ACTIVITY: What is the number of lines in the entries that contain the word "Dropout"? Answer with that figure alone.

Document images with source code:

──────────

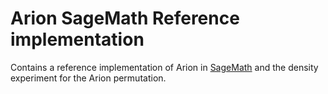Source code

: # Arion SageMath Reference implementation
Contains a reference implementation of Arion in [SageMath](https://www.sagemath.org/) and the density experiment for the Arion permutation.
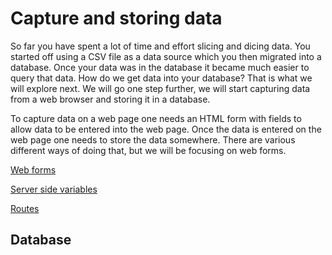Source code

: # Capture and storing data

So far you have spent a lot of time and effort slicing and dicing data. You started off using a CSV file as a data source which you then migrated into a database. Once your data was in the database it became much easier to query that data. How do we get data into your database? That is what we will explore next. We will go one step further, we will start capturing data from a web browser and storing it in a database.

To capture data on a web page one needs an HTML form with fields to allow data to be entered into the web page. Once the data is entered on the web page one needs to store the data somewhere. There are various different ways of doing that, but we will be focusing on web forms.

[Web forms](web_forms.md)

[Server side variables](serverside_variables.md)

[Routes](routes.md)

## Database
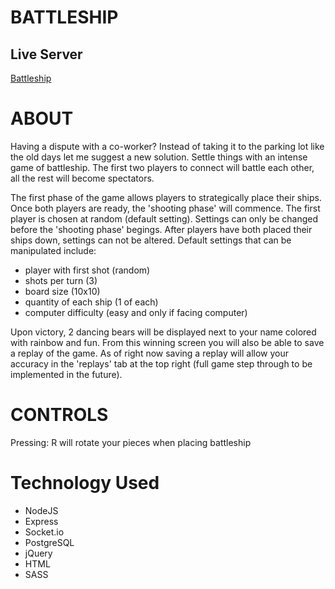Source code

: # BATTLESHIP

## Live Server

[Battleship](https://battleship-multiplayer-jeff.herokuapp.com/)

# ABOUT

Having a dispute with a co-worker? Instead of taking it to the parking lot like the old days let me suggest a new solution. Settle things with an intense game of battleship. The first two players to connect will battle each other, all the rest will become spectators. 

The first phase of the game allows players to strategically place their ships. Once both players are ready, the 'shooting phase' will commence. The first player is chosen at random (default setting). Settings can only be changed before the 'shooting phase' begings. After players have both placed their ships down, settings can not be altered.
Default settings that can be manipulated include:

  - player with first shot (random)
  - shots per turn (3)
  - board size (10x10)
  - quantity of each ship (1 of each)
  - computer difficulty (easy and only if facing computer)
  
Upon victory, 2 dancing bears will be displayed next to your name colored with rainbow and fun. From this winning screen you will also be able to save a replay of the game. As of right now saving a replay will allow your accuracy in the 'replays' tab at the top right (full game step through to be implemented in the future). 

# CONTROLS

Pressing:
R will rotate your pieces when placing battleship

# Technology Used

- NodeJS
- Express
- Socket.io
- PostgreSQL
- jQuery
- HTML
- SASS
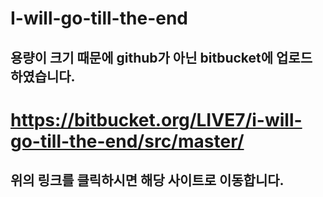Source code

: # I-will-go-till-the-end

## 용량이 크기 때문에 github가 아닌 bitbucket에 업로드 하였습니다.

# https://bitbucket.org/LIVE7/i-will-go-till-the-end/src/master/

## 위의 링크를 클릭하시면 해당 사이트로 이동합니다.


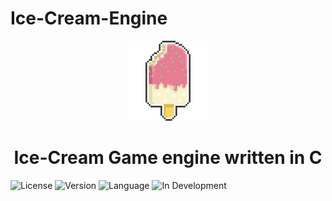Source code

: # Ice-Cream-Engine

<div align="center">
  <a href="https://fyrox.rs/">
    <img src="ice.png" width="128" height="128" alt="Fyrox" />
  </a>
  <h1>Ice-Cream Game engine written in C</h1>
</div>

![License](https://img.shields.io/badge/license-MIT-blue.svg) ![Version](https://img.shields.io/badge/version-1.0.0-brightgreen.svg) ![Language](https://img.shields.io/badge/language-C-blue.svg)  ![In Development](https://img.shields.io/badge/status-in%20development-orange.svg)


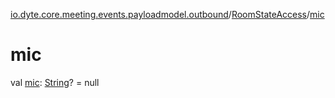 [io.dyte.core.meeting.events.payloadmodel.outbound](../index.md)/[RoomStateAccess](index.md)/[mic](mic.md)

# mic


val [mic](mic.md): [String](https://kotlinlang.org/api/latest/jvm/stdlib/kotlin/-string/index.html)? = null
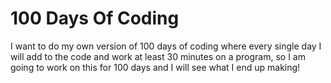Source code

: # 100 Days Of Coding

I want to do my own version of 100 days of coding where every single day I will add to the code and work at least 30 minutes on a program, so I am going to work on this for 100 days and I will see what I end up making!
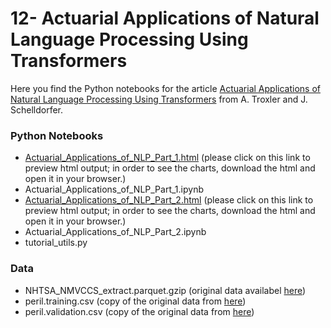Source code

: # 12- Actuarial Applications of Natural Language Processing Using Transformers

Here you find the Python notebooks for the article [Actuarial Applications of Natural Language Processing Using Transformers](https://arxiv.org/abs/2206.02014) from A. Troxler and J. Schelldorfer.

### Python Notebooks
- [Actuarial_Applications_of_NLP_Part_1.html](https://htmlpreview.github.io/?https://github.com/JSchelldorfer/ActuarialDataScience/blob/master/12%20-%20NLP%20Using%20Transformers/Actuarial_Applications_of_NLP_Part_1.html) (please click on this link to preview html output; in order to see the charts, download the html and open it in your browser.)
- Actuarial_Applications_of_NLP_Part_1.ipynb
- [Actuarial_Applications_of_NLP_Part_2.html](https://htmlpreview.github.io/?https://github.com/JSchelldorfer/ActuarialDataScience/blob/master/12%20-%20NLP%20Using%20Transformers/Actuarial_Applications_of_NLP_Part_2.html) (please click on this link to preview html output; in order to see the charts, download the html and open it in your browser.)
- Actuarial_Applications_of_NLP_Part_2.ipynb
- tutorial_utils.py

### Data
- NHTSA_NMVCCS_extract.parquet.gzip (original data availabel [here](https://www.nhtsa.gov/node/97996/2926))
- peril.training.csv (copy of the original data from [here](https://github.com/OpenActTexts/Loss-Data-Analytics/tree/master/Data))
- peril.validation.csv (copy of the original data from [here](https://github.com/OpenActTexts/Loss-Data-Analytics/tree/master/Data))
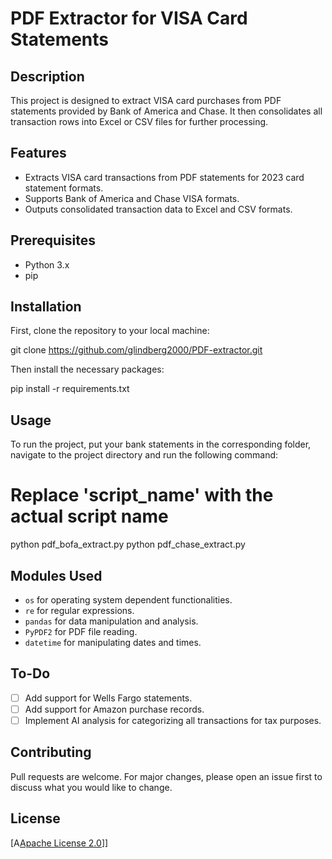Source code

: # PDF Extractor for VISA Card Statements

## Description
This project is designed to extract VISA card purchases from PDF statements provided by Bank of America and Chase. It then consolidates all transaction rows into Excel or CSV files for further processing.

## Features
- Extracts VISA card transactions from PDF statements for 2023 card statement formats.
- Supports Bank of America and Chase VISA formats.
- Outputs consolidated transaction data to Excel and CSV formats.

## Prerequisites
- Python 3.x
- pip

## Installation
First, clone the repository to your local machine:

git clone https://github.com/glindberg2000/PDF-extractor.git


Then install the necessary packages:

pip install -r requirements.txt


## Usage
To run the project, put your bank statements in the corresponding folder, navigate to the project directory and run the following command:

# Replace 'script_name' with the actual script name
python pdf_bofa_extract.py
python pdf_chase_extract.py


## Modules Used
- `os` for operating system dependent functionalities.
- `re` for regular expressions.
- `pandas` for data manipulation and analysis.
- `PyPDF2` for PDF file reading.
- `datetime` for manipulating dates and times.

## To-Do
- [ ] Add support for Wells Fargo statements.
- [ ] Add support for Amazon purchase records.
- [ ] Implement AI analysis for categorizing all transactions for tax purposes.

## Contributing
Pull requests are welcome. For major changes, please open an issue first to discuss what you would like to change.

## License
[A[Apache License 2.0](https://choosealicense.com/licenses/apache-2.0/)]]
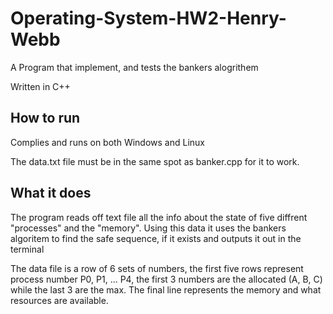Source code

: # Operating-System-HW2-Henry-Webb

A Program that implement, and tests the bankers alogrithem

Written in C++

## How to run

Complies and runs on both Windows and Linux

The data.txt file must be in the same spot as banker.cpp for it to work.

## What it does

The program reads off text file all the info about the state of five diffrent "processes" and the "memory".
Using this data it uses the bankers algoritem to find the safe sequence, if it exists and outputs it out in the terminal

The data file is a row of 6 sets of numbers, the first five rows represent process number P0, P1, ... P4, the first 3 numbers are the allocated (A, B, C) while the last 3 are the max. The final line represents the memory and what resources are available.
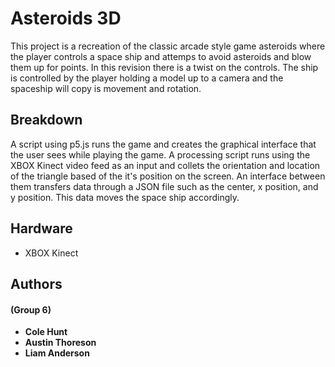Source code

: # Asteroids 3D

This project is a recreation of the classic arcade style game asteroids where the player controls a space ship and attemps to avoid asteroids and blow them up for points. In this revision there is a twist on the controls. The ship is controlled by the player holding a model up to a camera and the spaceship will copy is movement and rotation.

## Breakdown
A script using p5.js runs the game and creates the graphical interface that the user sees while playing the game. A processing script runs using the XBOX Kinect video feed as an input and collets the orientation and location of the triangle based of the it's position on the screen. An interface between them transfers data through a JSON file such as the center, x position, and y position. This data moves the space ship accordingly.

## Hardware
- XBOX Kinect

## Authors
#### (Group 6)
- **Cole Hunt**
- **Austin Thoreson**
- **Liam Anderson**
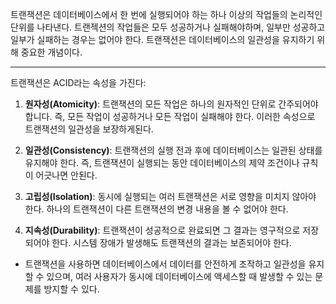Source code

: 트랜잭션은 데이터베이스에서 한 번에 실행되어야 하는 하나 이상의 작업들의 논리적인 단위를 나타낸다. 트랜젝션의 작업들은 모두 성공하거나 실패해야하며, 일부만 성공하고 일부가 실패하는 경우는 없어야 한다. 트랜잭션은 데이터베이스의 일관성을 유지하기 위해 중요한 개념이다.

---
트랜잭션은 ACID라는 속성을 가진다:

1. **원자성(Atomicity)**: 트랜잭션의 모든 작업은 하나의 원자적인 단위로 간주되어야 합니다. 즉, 모든 작업이 성공하거나 모든 작업이 실패해야 한다. 이러한 속성으로 트랜잭션의 일관성을 보장하게된다.

2. **일관성(Consistency)**: 트랜잭션의 실행 전과 후에 데이터베이스는 일관된 상태를 유지해야 한다. 즉, 트랜잭션이 실행되는 동안 데이터베이스의 제약 조건이나 규칙이 어긋나면 안된다.

3. **고립성(Isolation)**: 동시에 실행되는 여러 트랜잭션은 서로 영향을 미치지 않아야 한다. 하나의 트랜잭션이 다른 트랜잭션의 변경 내용을 볼 수 없어야 한다.

4. **지속성(Durability)**: 트랜잭션이 성공적으로 완료되면 그 결과는 영구적으로 저장되어야 한다. 시스템 장애가 발생해도 트랜잭션의 결과는 보존되어야 한다.


- 트랜잭션을 사용하면 데이터베이스에서 데이터를 안전하게 조작하고 일관성을 유지할 수 있으며, 여러 사용자가 동시에 데이터베이스에 액세스할 때 발생할 수 있는 문제를 방지할 수 있다.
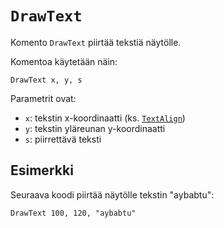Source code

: `DrawText`
==========

Komento `DrawText` piirtää tekstiä näytölle.

Komentoa käytetään näin:

    DrawText x, y, s
    
Parametrit ovat:

* `x`: tekstin x-koordinaatti (ks. [`TextAlign`](manual:textalign))
* `y`: tekstin yläreunan y-koordinaatti
* `s`: piirrettävä teksti

Esimerkki
----------

Seuraava koodi piirtää näytölle tekstin "aybabtu":

    DrawText 100, 120, "aybabtu"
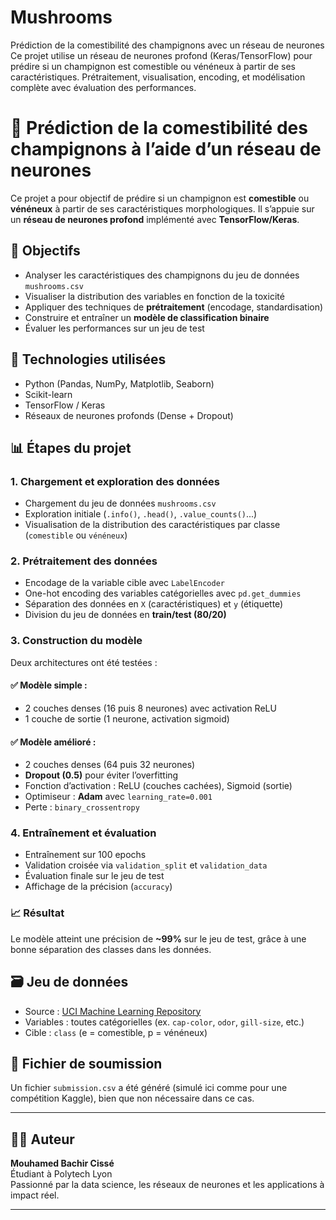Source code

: # Mushrooms
 Prédiction de la comestibilité des champignons avec un réseau de neurones Ce projet utilise un réseau de neurones profond (Keras/TensorFlow) pour prédire si un champignon est comestible ou vénéneux à partir de ses caractéristiques. Prétraitement, visualisation, encoding, et modélisation complète avec évaluation des performances.
 # 🍄 Prédiction de la comestibilité des champignons à l’aide d’un réseau de neurones

Ce projet a pour objectif de prédire si un champignon est **comestible** ou **vénéneux** à partir de ses caractéristiques morphologiques. Il s’appuie sur un **réseau de neurones profond** implémenté avec **TensorFlow/Keras**.

## 📌 Objectifs

- Analyser les caractéristiques des champignons du jeu de données `mushrooms.csv`
- Visualiser la distribution des variables en fonction de la toxicité
- Appliquer des techniques de **prétraitement** (encodage, standardisation)
- Construire et entraîner un **modèle de classification binaire**
- Évaluer les performances sur un jeu de test

## 🧠 Technologies utilisées

- Python (Pandas, NumPy, Matplotlib, Seaborn)
- Scikit-learn
- TensorFlow / Keras
- Réseaux de neurones profonds (Dense + Dropout)

## 📊 Étapes du projet

### 1. Chargement et exploration des données

- Chargement du jeu de données `mushrooms.csv`
- Exploration initiale (`.info()`, `.head()`, `.value_counts()`...)
- Visualisation de la distribution des caractéristiques par classe (`comestible` ou `vénéneux`)

### 2. Prétraitement des données

- Encodage de la variable cible avec `LabelEncoder`
- One-hot encoding des variables catégorielles avec `pd.get_dummies`
- Séparation des données en `X` (caractéristiques) et `y` (étiquette)
- Division du jeu de données en **train/test (80/20)**

### 3. Construction du modèle

Deux architectures ont été testées :

#### ✅ Modèle simple :

- 2 couches denses (16 puis 8 neurones) avec activation ReLU
- 1 couche de sortie (1 neurone, activation sigmoid)

#### ✅ Modèle amélioré :

- 2 couches denses (64 puis 32 neurones)
- **Dropout (0.5)** pour éviter l’overfitting
- Fonction d’activation : ReLU (couches cachées), Sigmoid (sortie)
- Optimiseur : **Adam** avec `learning_rate=0.001`
- Perte : `binary_crossentropy`

### 4. Entraînement et évaluation

- Entraînement sur 100 epochs
- Validation croisée via `validation_split` et `validation_data`
- Évaluation finale sur le jeu de test
- Affichage de la précision (`accuracy`)

### 📈 Résultat

Le modèle atteint une précision de **~99%** sur le jeu de test, grâce à une bonne séparation des classes dans les données.

## 🗃️ Jeu de données

- Source : [UCI Machine Learning Repository](https://archive.ics.uci.edu/ml/datasets/mushroom)
- Variables : toutes catégorielles (ex. `cap-color`, `odor`, `gill-size`, etc.)
- Cible : `class` (e = comestible, p = vénéneux)

## 📂 Fichier de soumission

Un fichier `submission.csv` a été généré (simulé ici comme pour une compétition Kaggle), bien que non nécessaire dans ce cas.

---

## 🙋🏽 Auteur

**Mouhamed Bachir Cissé**  
Étudiant à Polytech Lyon  
Passionné par la data science, les réseaux de neurones et les applications à impact réel.

---


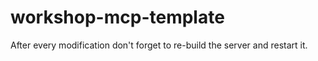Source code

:# workshop-mcp-template

After every modification don't forget to re-build the server and restart it.

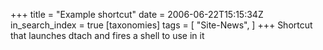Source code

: +++
title = "Example shortcut"
date = 2006-06-22T15:15:34Z
in_search_index = true
[taxonomies]
tags = [
"Site-News",
]
+++
Shortcut that launches dtach and fires a shell to use in it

──────────

FINAL ANSWER: 2